### PROBLEM REQUIREMENTS:
Find the line holding "- We assume" in the entries below. Give it again exactly, along with every line after it up to and including the line holding "- :tick: Transfer".
Segment Open
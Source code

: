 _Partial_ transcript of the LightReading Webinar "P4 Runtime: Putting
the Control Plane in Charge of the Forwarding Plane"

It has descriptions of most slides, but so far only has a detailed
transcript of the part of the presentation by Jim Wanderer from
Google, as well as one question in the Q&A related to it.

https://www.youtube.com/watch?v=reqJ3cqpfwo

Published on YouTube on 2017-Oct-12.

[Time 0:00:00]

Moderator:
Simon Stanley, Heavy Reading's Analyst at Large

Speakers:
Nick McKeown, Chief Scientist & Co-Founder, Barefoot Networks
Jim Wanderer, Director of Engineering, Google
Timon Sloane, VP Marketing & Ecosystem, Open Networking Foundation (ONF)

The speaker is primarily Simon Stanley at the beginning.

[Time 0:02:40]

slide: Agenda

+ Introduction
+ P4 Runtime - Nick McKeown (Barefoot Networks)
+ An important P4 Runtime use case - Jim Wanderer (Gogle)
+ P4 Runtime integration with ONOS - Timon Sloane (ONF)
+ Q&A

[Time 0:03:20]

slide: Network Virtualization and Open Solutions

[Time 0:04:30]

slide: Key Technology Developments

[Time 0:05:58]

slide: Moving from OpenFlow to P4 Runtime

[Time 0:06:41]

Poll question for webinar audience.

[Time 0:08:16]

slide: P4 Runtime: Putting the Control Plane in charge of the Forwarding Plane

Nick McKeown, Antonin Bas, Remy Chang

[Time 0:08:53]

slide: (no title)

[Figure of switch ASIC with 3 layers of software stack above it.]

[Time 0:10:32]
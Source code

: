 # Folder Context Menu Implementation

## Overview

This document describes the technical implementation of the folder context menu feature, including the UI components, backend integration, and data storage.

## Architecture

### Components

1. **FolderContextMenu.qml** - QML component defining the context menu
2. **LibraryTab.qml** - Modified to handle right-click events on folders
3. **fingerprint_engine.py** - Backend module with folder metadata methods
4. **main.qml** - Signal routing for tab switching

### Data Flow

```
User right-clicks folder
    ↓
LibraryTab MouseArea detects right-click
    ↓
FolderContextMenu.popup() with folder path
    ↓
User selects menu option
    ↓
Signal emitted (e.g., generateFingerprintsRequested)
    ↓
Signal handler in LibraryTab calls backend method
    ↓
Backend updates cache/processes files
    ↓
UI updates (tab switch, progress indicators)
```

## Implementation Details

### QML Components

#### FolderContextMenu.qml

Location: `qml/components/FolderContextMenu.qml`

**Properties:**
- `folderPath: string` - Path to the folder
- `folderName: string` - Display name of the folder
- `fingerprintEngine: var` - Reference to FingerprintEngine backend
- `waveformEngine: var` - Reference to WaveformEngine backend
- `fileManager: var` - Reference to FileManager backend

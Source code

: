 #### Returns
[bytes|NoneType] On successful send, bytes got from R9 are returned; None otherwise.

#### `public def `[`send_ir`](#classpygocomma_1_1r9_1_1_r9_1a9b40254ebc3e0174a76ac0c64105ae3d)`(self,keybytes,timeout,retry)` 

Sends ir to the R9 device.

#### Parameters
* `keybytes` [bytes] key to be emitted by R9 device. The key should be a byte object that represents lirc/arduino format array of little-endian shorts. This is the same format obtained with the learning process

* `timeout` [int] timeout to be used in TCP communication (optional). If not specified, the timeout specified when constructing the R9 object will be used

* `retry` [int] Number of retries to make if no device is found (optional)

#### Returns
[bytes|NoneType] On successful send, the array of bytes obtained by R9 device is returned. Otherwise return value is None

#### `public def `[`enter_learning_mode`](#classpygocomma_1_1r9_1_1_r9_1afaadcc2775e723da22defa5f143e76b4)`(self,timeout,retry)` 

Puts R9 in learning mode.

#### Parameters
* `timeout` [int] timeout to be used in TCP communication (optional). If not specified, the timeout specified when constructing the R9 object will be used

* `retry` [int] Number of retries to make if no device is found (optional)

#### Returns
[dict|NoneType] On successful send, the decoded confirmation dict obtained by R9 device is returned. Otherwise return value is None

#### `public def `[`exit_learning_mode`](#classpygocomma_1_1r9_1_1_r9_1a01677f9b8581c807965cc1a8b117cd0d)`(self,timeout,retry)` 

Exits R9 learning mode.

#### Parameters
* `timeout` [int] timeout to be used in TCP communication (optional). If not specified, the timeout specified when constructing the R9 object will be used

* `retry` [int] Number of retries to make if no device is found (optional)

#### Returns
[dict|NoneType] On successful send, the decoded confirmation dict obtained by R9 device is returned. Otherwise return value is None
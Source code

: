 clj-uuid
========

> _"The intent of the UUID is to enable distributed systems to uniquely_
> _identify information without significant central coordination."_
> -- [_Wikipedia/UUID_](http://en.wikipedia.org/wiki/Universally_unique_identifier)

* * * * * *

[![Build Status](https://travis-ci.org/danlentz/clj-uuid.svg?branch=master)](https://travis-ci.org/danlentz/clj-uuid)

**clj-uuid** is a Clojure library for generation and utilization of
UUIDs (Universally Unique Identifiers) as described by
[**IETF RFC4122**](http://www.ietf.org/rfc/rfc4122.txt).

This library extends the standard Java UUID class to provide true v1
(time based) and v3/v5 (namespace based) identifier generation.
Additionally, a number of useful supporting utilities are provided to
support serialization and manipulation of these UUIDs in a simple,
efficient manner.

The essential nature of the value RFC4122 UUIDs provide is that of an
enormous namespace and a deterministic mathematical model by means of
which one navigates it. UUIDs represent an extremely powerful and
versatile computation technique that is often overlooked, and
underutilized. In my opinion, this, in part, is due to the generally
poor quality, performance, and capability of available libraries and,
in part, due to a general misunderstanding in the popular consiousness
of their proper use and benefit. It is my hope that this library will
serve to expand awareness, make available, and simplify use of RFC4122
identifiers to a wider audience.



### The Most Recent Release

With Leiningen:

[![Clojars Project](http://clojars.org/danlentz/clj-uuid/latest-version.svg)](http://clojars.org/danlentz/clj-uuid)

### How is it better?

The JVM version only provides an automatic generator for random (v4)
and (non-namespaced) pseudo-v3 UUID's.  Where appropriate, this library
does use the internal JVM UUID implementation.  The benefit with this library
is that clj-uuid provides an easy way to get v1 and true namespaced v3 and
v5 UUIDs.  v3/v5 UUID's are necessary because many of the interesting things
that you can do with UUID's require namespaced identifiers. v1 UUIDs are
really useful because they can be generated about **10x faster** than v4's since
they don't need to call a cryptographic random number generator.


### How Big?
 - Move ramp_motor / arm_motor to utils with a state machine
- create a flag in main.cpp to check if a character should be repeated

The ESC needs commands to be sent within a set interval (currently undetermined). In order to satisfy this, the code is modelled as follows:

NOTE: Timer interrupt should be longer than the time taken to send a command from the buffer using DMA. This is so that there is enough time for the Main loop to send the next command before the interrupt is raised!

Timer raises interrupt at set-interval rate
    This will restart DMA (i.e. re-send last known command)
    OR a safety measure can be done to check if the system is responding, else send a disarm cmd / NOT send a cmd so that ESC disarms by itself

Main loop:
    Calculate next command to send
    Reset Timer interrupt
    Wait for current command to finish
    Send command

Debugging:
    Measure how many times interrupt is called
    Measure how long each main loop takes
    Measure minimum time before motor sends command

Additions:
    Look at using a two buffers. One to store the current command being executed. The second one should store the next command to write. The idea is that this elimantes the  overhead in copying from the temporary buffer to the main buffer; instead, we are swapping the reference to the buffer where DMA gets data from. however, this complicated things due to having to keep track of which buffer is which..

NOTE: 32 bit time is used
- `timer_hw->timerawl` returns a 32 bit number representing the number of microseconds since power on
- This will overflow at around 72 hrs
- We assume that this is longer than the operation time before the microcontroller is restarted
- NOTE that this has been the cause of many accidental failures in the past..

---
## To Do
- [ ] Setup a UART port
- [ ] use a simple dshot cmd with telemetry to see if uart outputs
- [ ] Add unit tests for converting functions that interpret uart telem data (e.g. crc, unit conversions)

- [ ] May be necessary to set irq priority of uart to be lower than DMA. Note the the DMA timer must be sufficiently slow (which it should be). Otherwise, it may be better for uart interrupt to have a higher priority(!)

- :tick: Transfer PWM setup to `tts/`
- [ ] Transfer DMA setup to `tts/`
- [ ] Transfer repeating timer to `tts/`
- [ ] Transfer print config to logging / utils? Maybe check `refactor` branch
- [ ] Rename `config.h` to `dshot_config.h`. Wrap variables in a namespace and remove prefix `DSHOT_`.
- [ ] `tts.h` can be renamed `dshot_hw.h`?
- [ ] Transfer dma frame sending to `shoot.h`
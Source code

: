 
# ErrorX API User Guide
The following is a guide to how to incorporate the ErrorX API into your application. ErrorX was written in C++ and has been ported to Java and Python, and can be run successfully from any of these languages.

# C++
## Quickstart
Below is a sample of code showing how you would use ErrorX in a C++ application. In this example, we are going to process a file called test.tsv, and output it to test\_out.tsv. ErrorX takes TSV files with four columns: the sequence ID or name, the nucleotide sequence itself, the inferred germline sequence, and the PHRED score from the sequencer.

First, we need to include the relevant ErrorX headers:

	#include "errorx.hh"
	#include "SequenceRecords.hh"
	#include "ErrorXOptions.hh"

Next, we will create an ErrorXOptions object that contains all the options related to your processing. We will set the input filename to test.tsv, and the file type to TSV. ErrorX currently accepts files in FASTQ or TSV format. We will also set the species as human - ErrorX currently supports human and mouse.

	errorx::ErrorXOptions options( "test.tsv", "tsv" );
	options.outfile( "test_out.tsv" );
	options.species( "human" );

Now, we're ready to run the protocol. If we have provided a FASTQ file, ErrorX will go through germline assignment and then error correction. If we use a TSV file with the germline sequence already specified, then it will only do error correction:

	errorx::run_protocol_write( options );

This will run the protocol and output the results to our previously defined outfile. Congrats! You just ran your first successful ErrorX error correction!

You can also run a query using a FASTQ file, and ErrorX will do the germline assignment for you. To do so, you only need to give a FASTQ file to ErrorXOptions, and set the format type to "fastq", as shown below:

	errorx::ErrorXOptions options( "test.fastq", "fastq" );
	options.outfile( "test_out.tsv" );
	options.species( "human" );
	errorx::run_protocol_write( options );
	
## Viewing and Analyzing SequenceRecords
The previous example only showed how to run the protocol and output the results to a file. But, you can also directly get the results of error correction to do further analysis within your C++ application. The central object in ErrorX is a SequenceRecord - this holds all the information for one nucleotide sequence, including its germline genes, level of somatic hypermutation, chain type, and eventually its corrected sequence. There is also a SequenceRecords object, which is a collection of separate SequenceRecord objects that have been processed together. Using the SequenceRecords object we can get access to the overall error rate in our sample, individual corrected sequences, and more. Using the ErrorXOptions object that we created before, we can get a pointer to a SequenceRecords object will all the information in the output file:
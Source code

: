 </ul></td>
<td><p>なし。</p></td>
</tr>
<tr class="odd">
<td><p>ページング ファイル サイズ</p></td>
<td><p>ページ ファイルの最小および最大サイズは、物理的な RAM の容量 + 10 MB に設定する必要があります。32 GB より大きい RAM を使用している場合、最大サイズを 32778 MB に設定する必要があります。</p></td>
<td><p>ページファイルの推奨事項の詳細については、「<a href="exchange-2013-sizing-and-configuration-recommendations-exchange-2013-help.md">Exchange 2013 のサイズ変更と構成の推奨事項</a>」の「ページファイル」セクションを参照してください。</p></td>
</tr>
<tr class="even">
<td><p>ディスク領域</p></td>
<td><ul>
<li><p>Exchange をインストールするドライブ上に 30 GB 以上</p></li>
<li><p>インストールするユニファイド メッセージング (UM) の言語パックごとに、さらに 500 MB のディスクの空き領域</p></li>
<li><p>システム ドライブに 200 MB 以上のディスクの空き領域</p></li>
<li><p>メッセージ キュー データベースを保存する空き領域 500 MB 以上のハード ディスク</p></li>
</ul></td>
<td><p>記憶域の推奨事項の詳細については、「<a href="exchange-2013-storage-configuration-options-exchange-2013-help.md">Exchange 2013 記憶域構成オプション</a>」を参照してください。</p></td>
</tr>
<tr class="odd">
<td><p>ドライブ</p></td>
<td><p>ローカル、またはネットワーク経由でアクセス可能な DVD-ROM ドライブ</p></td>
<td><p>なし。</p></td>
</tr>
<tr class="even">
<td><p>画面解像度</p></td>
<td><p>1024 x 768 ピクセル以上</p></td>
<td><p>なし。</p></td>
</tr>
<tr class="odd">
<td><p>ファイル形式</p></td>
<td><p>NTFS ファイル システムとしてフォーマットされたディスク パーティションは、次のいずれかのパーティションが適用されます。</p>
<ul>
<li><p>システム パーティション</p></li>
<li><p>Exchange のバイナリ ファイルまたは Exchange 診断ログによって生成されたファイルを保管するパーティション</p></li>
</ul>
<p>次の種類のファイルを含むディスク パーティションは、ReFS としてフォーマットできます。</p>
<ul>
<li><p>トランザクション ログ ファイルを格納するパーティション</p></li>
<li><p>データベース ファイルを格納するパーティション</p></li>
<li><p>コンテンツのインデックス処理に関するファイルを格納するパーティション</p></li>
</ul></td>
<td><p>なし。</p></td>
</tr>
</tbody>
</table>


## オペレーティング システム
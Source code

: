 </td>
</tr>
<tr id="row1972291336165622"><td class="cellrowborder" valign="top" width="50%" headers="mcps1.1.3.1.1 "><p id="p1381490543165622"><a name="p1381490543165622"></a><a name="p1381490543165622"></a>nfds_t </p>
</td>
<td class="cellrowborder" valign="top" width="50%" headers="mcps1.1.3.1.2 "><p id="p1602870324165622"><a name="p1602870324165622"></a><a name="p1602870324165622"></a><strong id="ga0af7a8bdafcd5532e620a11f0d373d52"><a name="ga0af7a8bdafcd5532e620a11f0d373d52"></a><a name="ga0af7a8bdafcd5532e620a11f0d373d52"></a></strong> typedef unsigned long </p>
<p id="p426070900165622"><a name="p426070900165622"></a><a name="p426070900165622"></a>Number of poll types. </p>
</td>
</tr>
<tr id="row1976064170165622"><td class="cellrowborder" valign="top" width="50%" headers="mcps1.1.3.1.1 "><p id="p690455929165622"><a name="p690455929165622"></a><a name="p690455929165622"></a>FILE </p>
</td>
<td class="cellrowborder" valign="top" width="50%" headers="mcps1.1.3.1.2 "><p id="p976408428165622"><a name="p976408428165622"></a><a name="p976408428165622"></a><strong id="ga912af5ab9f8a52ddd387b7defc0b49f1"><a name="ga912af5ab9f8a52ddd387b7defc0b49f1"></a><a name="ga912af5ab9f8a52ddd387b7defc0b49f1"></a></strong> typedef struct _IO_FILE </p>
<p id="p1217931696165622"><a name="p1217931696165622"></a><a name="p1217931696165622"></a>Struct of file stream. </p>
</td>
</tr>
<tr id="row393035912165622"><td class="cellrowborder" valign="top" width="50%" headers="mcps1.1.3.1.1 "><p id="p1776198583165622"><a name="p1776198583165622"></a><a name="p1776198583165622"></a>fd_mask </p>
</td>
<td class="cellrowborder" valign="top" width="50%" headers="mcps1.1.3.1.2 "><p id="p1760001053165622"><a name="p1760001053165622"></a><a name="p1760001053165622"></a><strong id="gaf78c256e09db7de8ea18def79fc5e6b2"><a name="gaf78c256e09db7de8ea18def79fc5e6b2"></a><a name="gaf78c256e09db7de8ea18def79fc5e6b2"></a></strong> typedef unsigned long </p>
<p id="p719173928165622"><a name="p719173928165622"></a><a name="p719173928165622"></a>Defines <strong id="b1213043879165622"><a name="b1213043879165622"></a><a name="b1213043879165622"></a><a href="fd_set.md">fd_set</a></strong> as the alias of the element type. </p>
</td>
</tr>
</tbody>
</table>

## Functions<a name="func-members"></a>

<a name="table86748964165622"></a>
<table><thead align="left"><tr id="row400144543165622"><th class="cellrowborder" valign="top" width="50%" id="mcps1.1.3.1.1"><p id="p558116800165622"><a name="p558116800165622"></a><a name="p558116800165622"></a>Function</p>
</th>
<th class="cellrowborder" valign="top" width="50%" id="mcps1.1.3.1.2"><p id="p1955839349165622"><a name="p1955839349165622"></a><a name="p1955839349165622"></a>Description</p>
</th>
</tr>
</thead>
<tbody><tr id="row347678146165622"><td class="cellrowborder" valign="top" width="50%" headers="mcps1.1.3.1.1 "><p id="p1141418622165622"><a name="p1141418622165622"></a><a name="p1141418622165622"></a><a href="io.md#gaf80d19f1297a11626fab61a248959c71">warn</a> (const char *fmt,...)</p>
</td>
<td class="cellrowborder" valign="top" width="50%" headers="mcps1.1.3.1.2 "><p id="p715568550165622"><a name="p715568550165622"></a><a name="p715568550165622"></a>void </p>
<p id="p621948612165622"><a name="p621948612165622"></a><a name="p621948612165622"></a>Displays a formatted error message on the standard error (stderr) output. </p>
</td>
Segment Closed
### ANSWER FOR THIS EXERCISE:
- We assume that this is longer than the operation time before the microcontroller is restarted
- NOTE that this has been the cause of many accidental failures in the past..

---
## To Do
- [ ] Setup a UART port
- [ ] use a simple dshot cmd with telemetry to see if uart outputs
- [ ] Add unit tests for converting functions that interpret uart telem data (e.g. crc, unit conversions)

- [ ] May be necessary to set irq priority of uart to be lower than DMA. Note the the DMA timer must be sufficiently slow (which it should be). Otherwise, it may be better for uart interrupt to have a higher priority(!)

- :tick: Transfer PWM setup to `tts/`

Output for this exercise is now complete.